The Playwrights Workshop was founded in 1971, but a strong tradition in playwriting has existed at the University of Iowa since the early 1920s. Graduates have found success in every medium of dramatic writing, including stage, screen, television, and nontraditional performance.
Iowa graduates include the playwrights Tennessee Williams, Lee Blessing, Sherry Kramer, Charles Smith, John O'Keeffe, David Hancock, Naomi Wallace, Rebecca Gilman, David Adjmi, Kirsten Greenidge, and Samuel Hunter, and Jen Silverman; and the film and television writer-producers Richard Maibaum, Norman Felton, Barry Kemp, Rick Cleveland, and Paul Rust. These and many others have exemplified the Iowa tradition of training professional dramatists who are both writers of scripts and texts and collaborative artists who actively engage in the development and production of new work.
The Playwrights Workshop seeks to create conditions in which you can develop your unique voice while freely experimenting with a variety of creative processes and theatrical forms. Your writing is nurtured through both coursework and opportunities to present new work at all stages of development. We believe that only by working with actors, directors, and other collaborators, and by seeing one’s work on stage, can a writer find his or her own theatrical voice. Therefore we offer you a wide variety of opportunities to have your work produced. In addition to weekly staged readings, Gallery productions and workshops take place throughout the academic year. In the spring, the New Play Festival showcases four full productions and staged readings by all students in the Workshop.
All opportunities for reading and production are designed to develop and enhance your training and experiences in your coursework. The areas of coursework, writing, and staged reading/production are interdependent in the student's development.

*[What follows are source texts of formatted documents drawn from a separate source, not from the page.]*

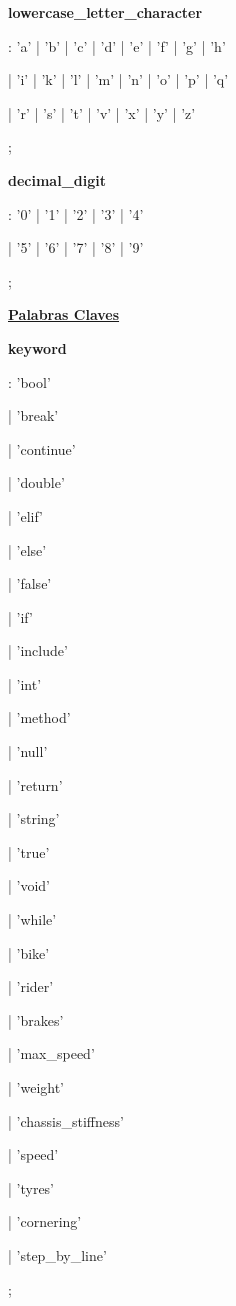		\textbf{lowercase\_letter\_character}\par
		: 'a' | 'b' | 'c' | 'd' | 'e' | 'f' | 'g' | 'h'\par 
		| 'i' | 'k' | 'l' | 'm' | 'n' | 'o' | 'p' | 'q'\par
		| 'r' | 's' | 't' | 'v' | 'x' | 'y' | 'z'\par
		;\par
		
		\textbf{decimal\_digit}\par
		: '0' | '1' | '2' | '3' | '4'\par 
		| '5' | '6' | '7' | '8' | '9'\par
		;\par
		
		\underline{\textbf{Palabras Claves}}\par
		\textbf{keyword}\par             
		: 'bool'\par
		| 'break'\par
		| 'continue'\par 
		| 'double'\par
		| 'elif'\par
		| 'else'\par
		| 'false'\par
		| 'if'\par
		| 'include'\par
		| 'int'\par
		| 'method'\par
		| 'null'\par
		| 'return'\par
		| 'string'\par
		| 'true'\par
		| 'void'\par
		| 'while'\par
		
		| 'bike'\par
		| 'rider'\par
		
		| 'brakes'\par
		| 'max\_speed'\par
		| 'weight'\par
		| 'chassis\_stiffness'\par
		| 'speed'\par
		| 'tyres'\par
		| 'cornering'\par
		| 'step\_by\_line'\par		
		;\par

Through them, you are expected to demonstrate ongoing growth and maturity as a writer, collaborative theatre artist, and student of theatre.
The MFA Program in Playwriting requires a minimum of 62 semester hours of coursework in these areas:
- Playwrights workshop
- Special topics in playwriting/guest seminar
- Core MFA curriculum, consisting of courses in theatre history and dramatic literature
In THTR:7300: Playwrights Workshop, a course taken in every semester of enrollment, you give first presentations of plays-in-process, usually through rehearsed readings, receive intensive feedback from your colleagues and faculty in playwriting and dramaturgy, and develop plays towards possible production in the department. The workshop provides a venue for the development of new work, as well as a community of playwrights and dramaturgs who support the development of that work.
Guest seminar and special topics courses expose you to diverse approaches to form and process, and provide tools for writing and revision. Often taught by visiting artists, these courses are designed to challenge your working process and sense of theatrical form.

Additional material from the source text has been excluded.